- _ASSIGNMENT_:
Output the data below exactly, images excluded.

[Plain-text document sources]
%%

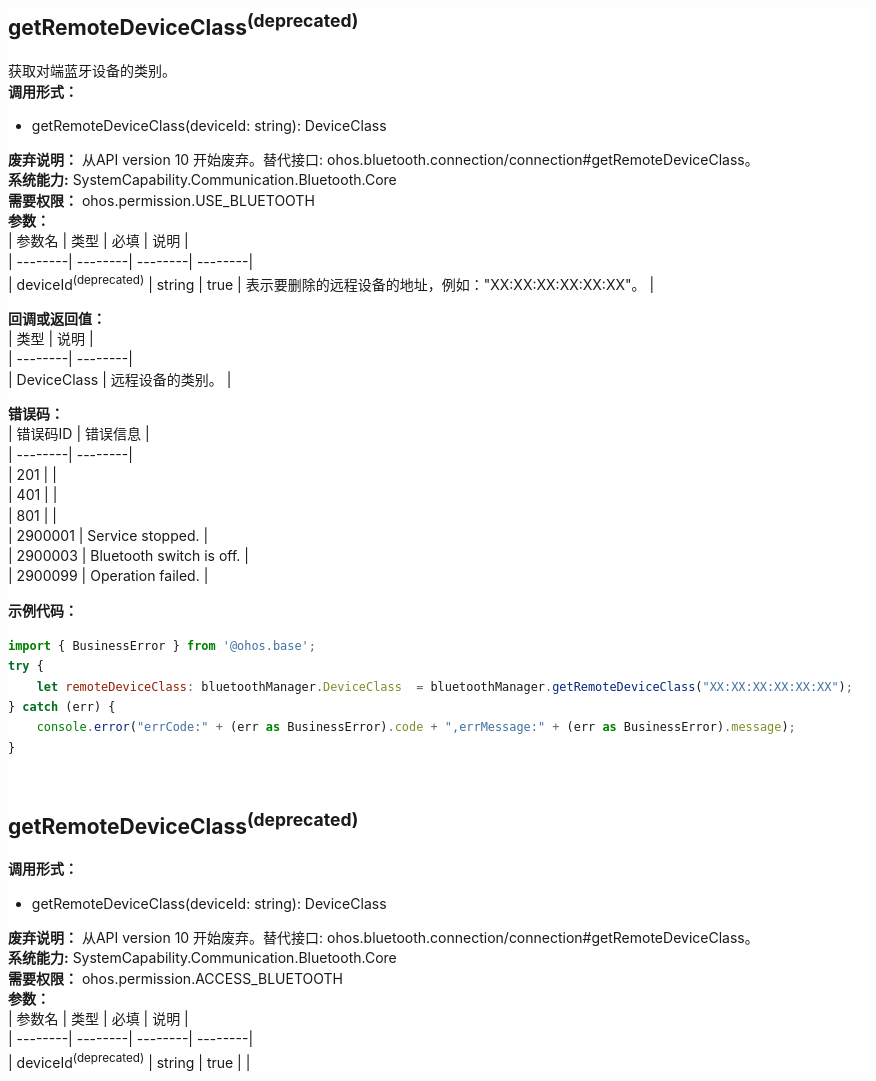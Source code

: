 ## getRemoteDeviceClass<sup>(deprecated)</sup>    
获取对端蓝牙设备的类别。  
 **调用形式：**     
- getRemoteDeviceClass(deviceId: string): DeviceClass  
  
 **废弃说明：** 从API version 10 开始废弃。替代接口: ohos.bluetooth.connection/connection#getRemoteDeviceClass。  
 **系统能力:**  SystemCapability.Communication.Bluetooth.Core  
 **需要权限：** ohos.permission.USE_BLUETOOTH    
 **参数：**     
| 参数名 | 类型 | 必填 | 说明 |  
| --------| --------| --------| --------|  
| deviceId<sup>(deprecated)</sup> | string | true | 表示要删除的远程设备的地址，例如："XX:XX:XX:XX:XX:XX"。 |  
    
 **回调或返回值：**     
| 类型 | 说明 |  
| --------| --------|  
| DeviceClass | 远程设备的类别。 |  
    
    
 **错误码：**     
| 错误码ID | 错误信息 |  
| --------| --------|  
| 201 |  |  
| 401 |  |  
| 801 |  |  
| 2900001 | Service stopped. |  
| 2900003 | Bluetooth switch is off. |  
| 2900099 | Operation failed. |  
    
 **示例代码：**   
```js    
import { BusinessError } from '@ohos.base';  
try {  
    let remoteDeviceClass: bluetoothManager.DeviceClass  = bluetoothManager.getRemoteDeviceClass("XX:XX:XX:XX:XX:XX");  
} catch (err) {  
    console.error("errCode:" + (err as BusinessError).code + ",errMessage:" + (err as BusinessError).message);  
}  
    
```    
  
    
## getRemoteDeviceClass<sup>(deprecated)</sup>  
 **调用形式：**     
- getRemoteDeviceClass(deviceId: string): DeviceClass  
  
 **废弃说明：** 从API version 10 开始废弃。替代接口: ohos.bluetooth.connection/connection#getRemoteDeviceClass。  
 **系统能力:**  SystemCapability.Communication.Bluetooth.Core  
 **需要权限：** ohos.permission.ACCESS_BLUETOOTH    
 **参数：**     
| 参数名 | 类型 | 必填 | 说明 |  
| --------| --------| --------| --------|  
| deviceId<sup>(deprecated)</sup> | string | true |  |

%%

- _TASK RESPONSE_:
Source code

: ## getRemoteDeviceClass<sup>(deprecated)</sup>    
获取对端蓝牙设备的类别。  
 **调用形式：**     
- getRemoteDeviceClass(deviceId: string): DeviceClass  
  
 **废弃说明：** 从API version 10 开始废弃。替代接口: ohos.bluetooth.connection/connection#getRemoteDeviceClass。  
 **系统能力:**  SystemCapability.Communication.Bluetooth.Core  
 **需要权限：** ohos.permission.USE_BLUETOOTH    
 **参数：**     
| 参数名 | 类型 | 必填 | 说明 |  
| --------| --------| --------| --------|  
| deviceId<sup>(deprecated)</sup> | string | true | 表示要删除的远程设备的地址，例如："XX:XX:XX:XX:XX:XX"。 |  
    
 **回调或返回值：**     
| 类型 | 说明 |  
| --------| --------|  
| DeviceClass | 远程设备的类别。 |  
    
    
 **错误码：**     
| 错误码ID | 错误信息 |  
| --------| --------|  
| 201 |  |  
| 401 |  |  
| 801 |  |  
| 2900001 | Service stopped. |  
| 2900003 | Bluetooth switch is off. |  
| 2900099 | Operation failed. |  
    
 **示例代码：**   
```js    
import { BusinessError } from '@ohos.base';  
try {  
    let remoteDeviceClass: bluetoothManager.DeviceClass  = bluetoothManager.getRemoteDeviceClass("XX:XX:XX:XX:XX:XX");  
} catch (err) {  
    console.error("errCode:" + (err as BusinessError).code + ",errMessage:" + (err as BusinessError).message);  
}  
    
```    
  
    
## getRemoteDeviceClass<sup>(deprecated)</sup>  
 **调用形式：**     
- getRemoteDeviceClass(deviceId: string): DeviceClass  
  
 **废弃说明：** 从API version 10 开始废弃。替代接口: ohos.bluetooth.connection/connection#getRemoteDeviceClass。  
 **系统能力:**  SystemCapability.Communication.Bluetooth.Core  
 **需要权限：** ohos.permission.ACCESS_BLUETOOTH    
 **参数：**     
| 参数名 | 类型 | 必填 | 说明 |  
| --------| --------| --------| --------|  
| deviceId<sup>(deprecated)</sup> | string | true |  |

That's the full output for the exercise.